[Records excerpted from a collection]
____

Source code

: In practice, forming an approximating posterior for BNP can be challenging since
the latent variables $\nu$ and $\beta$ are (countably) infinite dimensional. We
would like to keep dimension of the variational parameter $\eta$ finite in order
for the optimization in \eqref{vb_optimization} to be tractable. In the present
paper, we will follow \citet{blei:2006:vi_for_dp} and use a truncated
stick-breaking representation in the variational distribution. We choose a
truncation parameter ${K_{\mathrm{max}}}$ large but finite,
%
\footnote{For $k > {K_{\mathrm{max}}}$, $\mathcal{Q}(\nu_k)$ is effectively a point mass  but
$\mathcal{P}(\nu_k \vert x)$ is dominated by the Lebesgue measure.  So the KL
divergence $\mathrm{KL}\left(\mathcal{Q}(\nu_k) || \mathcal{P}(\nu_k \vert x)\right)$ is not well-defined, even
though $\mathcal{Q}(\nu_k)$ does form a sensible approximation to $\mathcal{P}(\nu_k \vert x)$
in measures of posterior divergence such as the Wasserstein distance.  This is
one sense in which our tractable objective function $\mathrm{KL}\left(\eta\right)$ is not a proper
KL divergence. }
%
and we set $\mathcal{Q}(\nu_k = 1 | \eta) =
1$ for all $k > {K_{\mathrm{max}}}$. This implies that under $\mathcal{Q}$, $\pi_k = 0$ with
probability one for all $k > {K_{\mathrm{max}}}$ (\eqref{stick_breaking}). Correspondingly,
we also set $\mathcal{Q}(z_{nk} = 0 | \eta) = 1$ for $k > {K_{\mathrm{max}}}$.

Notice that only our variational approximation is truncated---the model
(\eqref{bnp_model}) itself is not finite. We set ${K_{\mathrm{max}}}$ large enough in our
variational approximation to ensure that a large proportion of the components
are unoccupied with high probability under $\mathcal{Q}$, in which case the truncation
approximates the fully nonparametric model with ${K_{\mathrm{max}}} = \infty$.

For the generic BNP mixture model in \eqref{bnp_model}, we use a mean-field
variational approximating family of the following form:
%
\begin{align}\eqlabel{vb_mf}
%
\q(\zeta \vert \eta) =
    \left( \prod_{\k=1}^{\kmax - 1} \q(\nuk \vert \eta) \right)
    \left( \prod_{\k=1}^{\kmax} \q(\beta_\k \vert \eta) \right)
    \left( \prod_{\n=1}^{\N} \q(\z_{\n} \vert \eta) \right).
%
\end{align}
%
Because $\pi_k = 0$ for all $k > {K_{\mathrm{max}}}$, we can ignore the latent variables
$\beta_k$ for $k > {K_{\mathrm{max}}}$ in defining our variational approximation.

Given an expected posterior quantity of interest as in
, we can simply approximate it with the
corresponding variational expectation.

____

→ **PROBLEM TO SOLVE**
Output each line of the records above exactly, beginning at the first, and stop once the line containing "is effectively a" has been output.

→ **EXERCISE RESULT**
Source code

: In practice, forming an approximating posterior for BNP can be challenging since
the latent variables $\nu$ and $\beta$ are (countably) infinite dimensional. We
would like to keep dimension of the variational parameter $\eta$ finite in order
for the optimization in \eqref{vb_optimization} to be tractable. In the present
paper, we will follow \citet{blei:2006:vi_for_dp} and use a truncated
stick-breaking representation in the variational distribution. We choose a
truncation parameter ${K_{\mathrm{max}}}$ large but finite,
%
\footnote{For $k > {K_{\mathrm{max}}}$, $\mathcal{Q}(\nu_k)$ is effectively a point mass  but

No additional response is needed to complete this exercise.